Objective: To measure caval and pulmonary flows at rest and immediately after exercise in patients with total cavopulmonary connection (TCPC).
Design: An observational study using the patients as their own controls.
Setting: Using a combination of magnetic resonance (MR) phase contrast techniques and an MR compatible bicycle ergometer, blood flow was measured in the superior vena cava, the tunnel from the inferior vena cava, and in the left and right pulmonary arteries during rest and on exercise (0.5 W/kg and 1.0 W/kg).
Patients: Eleven patients aged 11.4 (4.6) years (mean (SD)) were studied 6.3 (3.8) years after TCPC operation.
Main outcome measures: Volume flow measured in all four branches of the TCPC connection during rest and exercise.
Results: Systemic venous return (inferior vena cava plus superior vena cava) increased from 2.5 (0.1) l/min/m2 (mean (SEM)) to 4.4 (0.4) l/min/m2 (p < 0.05) during exercise, with even distribution to the two pulmonary arteries.
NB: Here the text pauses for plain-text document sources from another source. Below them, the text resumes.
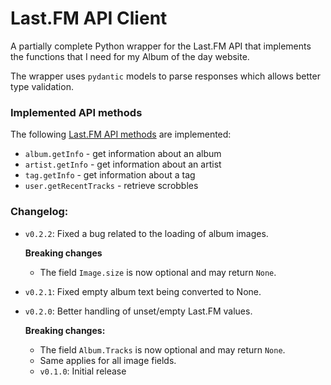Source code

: # Last.FM API Client

A partially complete Python wrapper for the Last.FM API that implements the functions that I need for my Album of the day website.

The wrapper uses `pydantic` models to parse responses which allows better type validation.

### Implemented API methods

The following [Last.FM API methods](https://www.last.fm/api/intro) are implemented:
* `album.getInfo` - get information about an album
* `artist.getInfo` - get information about an artist
* `tag.getInfo` - get information about a tag
* `user.getRecentTracks` - retrieve scrobbles

### Changelog:
* `v0.2.2`: Fixed a bug related to the loading of album images.
  
  **Breaking changes**
    * The field `Image.size` is now optional and may return `None`.  
* `v0.2.1`: Fixed empty album text being converted to None.
* `v0.2.0`: Better handling of unset/empty Last.FM values.

   **Breaking changes:**
  * The field `Album.Tracks` is now optional and may return `None`.
  * Same applies for all image fields.
  * `v0.1.0`: Initial release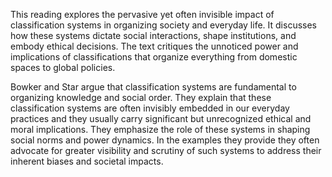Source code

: This reading explores the pervasive yet often invisible impact of classification systems in organizing society and everyday life. It discusses how these systems dictate social interactions, shape institutions, and embody ethical decisions. The text critiques the unnoticed power and implications of classifications that organize everything from domestic spaces to global policies.

Bowker and Star argue that classification systems are fundamental to organizing knowledge and social order. They explain that these classification systems are often invisibly embedded in our everyday practices and they usually carry significant but unrecognized ethical and moral implications. They emphasize the role of these systems in shaping social norms and power dynamics. In the examples they provide they often advocate for greater visibility and scrutiny of such systems to address their inherent biases and societal impacts.

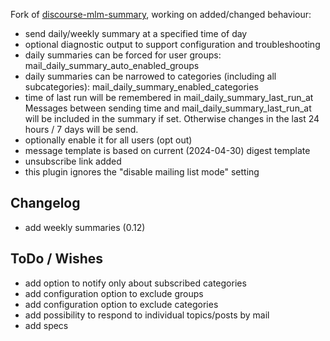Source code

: Fork of [discourse-mlm-summary](https://github.com/procourse/discourse-mlm-daily-summary), working on added/changed behaviour:

- send daily/weekly summary at a specified time of day
- optional diagnostic output to support configuration and troubleshooting
- daily summaries can be forced for user groups: mail_daily_summary_auto_enabled_groups
- daily summaries can be narrowed to categories (including all subcategories): mail_daily_summary_enabled_categories
- time of last run will be remembered in mail_daily_summary_last_run_at
  Messages between sending time and mail_daily_summary_last_run_at will be included in the summary if set. Otherwise changes in the last 24 hours / 7 days will be send.
- optionally enable it for all users (opt out)
- message template is based on current (2024-04-30) digest template
- unsubscribe link added
- this plugin ignores the "disable mailing list mode" setting

## Changelog

- add weekly summaries (0.12)

## ToDo / Wishes

- add option to notify only about subscribed categories
- add configuration option to exclude groups 
- add configuration option to exclude categories
- add possibility to respond to individual topics/posts by mail
- add specs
At rest, inferior vena caval flow was higher than superior vena caval flow, at 1.4 (0.1) v 1.1 (0.1) l/min/m2 (p < 0.05). During exercise, inferior vena caval flow doubled (to 3.0 (0.3) l/min/m2) while superior vena caval flow only increased slightly (to 1.4 (0.1) l/min/m2) (p < 0.05). The increased blood flow mainly reflected an increase in heart rate. The inferior vena caval to superior vena caval flow ratio was 1.4 (0.1) at rest and increased to 1.8 (0.1) (p < 0.05) at 0.5 W/kg, and to 2.2 (0.2) at 1.0 W/kg (p < 0.05).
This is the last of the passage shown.